В 1716 году Петр I издал новый Воинский устав. Несмотря на название, это был не только военный устав, но еще и гражданский уголовный кодекс. Одна из его статей предусматривала сожжение на костре за занятия колдовством. Случаи применения этой статьи при Петре имеются, правда, немногочисленные. Они встречаются и после Петра: последнее сожжение на костре за колдовство в Российской империи произошло уже при Анне Иоанновне, в 1732 году, – опять-таки по приговору не духовных, а светских властей. Для сравнения: последняя в европейской истории ведьма, кончившая жизнь на костре, была сожжена в Швейцарии в 1785-м. (А по другим источникам – в Испании в 1827-м.)
При Елизавете Петровне и Екатерине II вновь наступила оттепель, но пряниками в случае чего все же не кормили. Сохранилось следственное дело сержанта Ширванского пехотного полка, стоявшего в Тюмени. На сей раз не светское учреждение, а тобольская духовная консистория обвинила его в «любовном чародействе», а потом подключились и гражданские власти. Достоверно было установлено, что означенный Васька Тулубьев долго и старательно проделывал над Ириной Тверитиной всевозможные магические манипуляции вкупе с наговорами, заклинаниями и «чародейными напитками». «Так приворожил Ирину, что она без него жить не могла, и когда ему случалось уходить со двора, бегала за ним следом, тосковала и драла на себе платье и волосы».

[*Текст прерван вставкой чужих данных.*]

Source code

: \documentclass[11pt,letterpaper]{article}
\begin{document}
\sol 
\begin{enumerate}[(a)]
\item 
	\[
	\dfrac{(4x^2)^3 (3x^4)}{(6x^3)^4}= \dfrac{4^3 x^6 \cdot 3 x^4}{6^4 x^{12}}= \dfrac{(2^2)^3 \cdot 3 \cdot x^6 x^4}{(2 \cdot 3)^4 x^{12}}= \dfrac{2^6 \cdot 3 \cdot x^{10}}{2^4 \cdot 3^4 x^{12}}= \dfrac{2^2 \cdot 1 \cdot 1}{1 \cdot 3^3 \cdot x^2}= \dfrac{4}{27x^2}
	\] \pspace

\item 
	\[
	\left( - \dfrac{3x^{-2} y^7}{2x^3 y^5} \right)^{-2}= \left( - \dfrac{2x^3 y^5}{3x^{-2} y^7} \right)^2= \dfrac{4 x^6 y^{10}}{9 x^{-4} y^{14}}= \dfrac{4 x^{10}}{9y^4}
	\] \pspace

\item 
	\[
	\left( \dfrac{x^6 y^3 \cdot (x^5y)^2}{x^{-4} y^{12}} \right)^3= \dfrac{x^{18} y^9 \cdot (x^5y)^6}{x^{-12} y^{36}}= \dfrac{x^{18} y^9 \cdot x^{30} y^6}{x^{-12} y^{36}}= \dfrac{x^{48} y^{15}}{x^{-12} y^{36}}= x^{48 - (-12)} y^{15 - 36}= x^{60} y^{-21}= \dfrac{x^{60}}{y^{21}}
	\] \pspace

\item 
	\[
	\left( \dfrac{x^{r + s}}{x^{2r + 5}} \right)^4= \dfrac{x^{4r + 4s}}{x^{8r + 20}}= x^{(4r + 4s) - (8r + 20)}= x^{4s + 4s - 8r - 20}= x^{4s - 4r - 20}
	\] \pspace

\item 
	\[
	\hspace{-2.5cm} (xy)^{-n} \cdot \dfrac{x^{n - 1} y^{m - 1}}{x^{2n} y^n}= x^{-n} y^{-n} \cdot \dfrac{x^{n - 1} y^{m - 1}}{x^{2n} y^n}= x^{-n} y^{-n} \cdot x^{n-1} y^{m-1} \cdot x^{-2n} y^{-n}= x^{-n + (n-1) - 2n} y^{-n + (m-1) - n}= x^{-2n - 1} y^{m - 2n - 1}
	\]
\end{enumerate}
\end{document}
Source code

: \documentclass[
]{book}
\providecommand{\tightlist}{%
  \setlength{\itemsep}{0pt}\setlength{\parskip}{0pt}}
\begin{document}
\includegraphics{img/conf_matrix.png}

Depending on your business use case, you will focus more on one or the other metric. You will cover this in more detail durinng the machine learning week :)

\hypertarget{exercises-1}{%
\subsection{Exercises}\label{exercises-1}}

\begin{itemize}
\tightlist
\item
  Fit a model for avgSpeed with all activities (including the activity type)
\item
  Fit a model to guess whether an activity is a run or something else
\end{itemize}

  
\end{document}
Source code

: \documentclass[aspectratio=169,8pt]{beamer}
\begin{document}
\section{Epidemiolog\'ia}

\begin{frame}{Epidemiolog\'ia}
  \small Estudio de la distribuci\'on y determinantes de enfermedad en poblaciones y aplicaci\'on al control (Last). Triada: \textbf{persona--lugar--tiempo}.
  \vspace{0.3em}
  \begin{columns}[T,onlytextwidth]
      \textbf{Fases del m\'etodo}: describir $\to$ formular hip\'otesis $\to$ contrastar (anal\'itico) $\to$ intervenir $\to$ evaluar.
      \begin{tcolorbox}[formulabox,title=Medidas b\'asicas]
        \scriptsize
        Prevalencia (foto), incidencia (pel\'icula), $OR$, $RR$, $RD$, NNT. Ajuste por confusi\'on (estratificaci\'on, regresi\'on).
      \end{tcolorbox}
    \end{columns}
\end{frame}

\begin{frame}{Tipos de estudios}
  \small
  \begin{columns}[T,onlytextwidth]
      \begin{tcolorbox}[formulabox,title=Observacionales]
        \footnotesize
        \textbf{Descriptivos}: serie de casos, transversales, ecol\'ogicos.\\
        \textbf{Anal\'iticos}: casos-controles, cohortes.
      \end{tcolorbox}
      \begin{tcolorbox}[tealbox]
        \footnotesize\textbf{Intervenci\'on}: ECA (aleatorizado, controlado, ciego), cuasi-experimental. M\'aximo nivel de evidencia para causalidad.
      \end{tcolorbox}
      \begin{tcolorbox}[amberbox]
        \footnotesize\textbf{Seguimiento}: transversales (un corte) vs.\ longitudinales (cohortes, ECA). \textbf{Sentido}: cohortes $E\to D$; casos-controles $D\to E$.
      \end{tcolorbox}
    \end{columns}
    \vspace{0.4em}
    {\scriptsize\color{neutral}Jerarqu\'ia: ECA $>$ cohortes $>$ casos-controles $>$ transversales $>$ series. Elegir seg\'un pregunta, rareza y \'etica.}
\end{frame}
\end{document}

Неизвестно точно, чем это можно объяснить – самовнушением истеричной девицы или тем, что Васькины ухватки все же работали. Любой вправе со мной не соглашаться, но лично я допускаю оба варианта. Подробное описание этих практик у меня есть, но приводить его я не буду. Достаточно и того, что однажды я этот документ привел в другой книге, а потом мне рассказали про обормота, который ее прочитал и применил на практике – с согласия какой-то дурехи, которой интересно было, что получится. Вот только я к тому времени изрядно набрался житейского опыта, а потому предусмотрительно дал текст с пропусками. Прекрасно помнил Жюля Верна, в романе «Таинственный остров» подробно описавшего, как герои изготовляют нитроглицерин. Взрывчатка в виде жидкости, мощная и нестабильная, срабатывает при любом сотрясении (динамит – это как раз масса на основе глины, пропитанная нитроглицерином, что дает должную стабильность, и динамит взрывается только с помощью бикфордова шнура). Так вот, Жюль Верн прекрасно понимал, что после прочтения романа куча шустрых мальчишек кинутся делать взрывчатку. Так оно и произошло, школяры по всей Европе бросились экспериментировать, ожидая, что «щас как подзорвется!». К этому увлекательному процессу приступили и наши гимназисты – книги Жюля Верна в России переводились и издавались очень оперативно. Вот только ни у кого так ничего и не вышло: Жюль Верн старательно описал процесс, в результате которого можно было получить самую безобидную жидкость, не способную не только взрываться, но и гореть…
Короче говоря, при Петре I у Тулубьева были бы все шансы угодить на костер. В более либеральные временa его всего-навсего лишили сержантского звания и на пару-тройку лет законопатили в монастырь на покаяние (своего рода заключение без права выхода за ворота и с обязанностью посещать все церковные службы).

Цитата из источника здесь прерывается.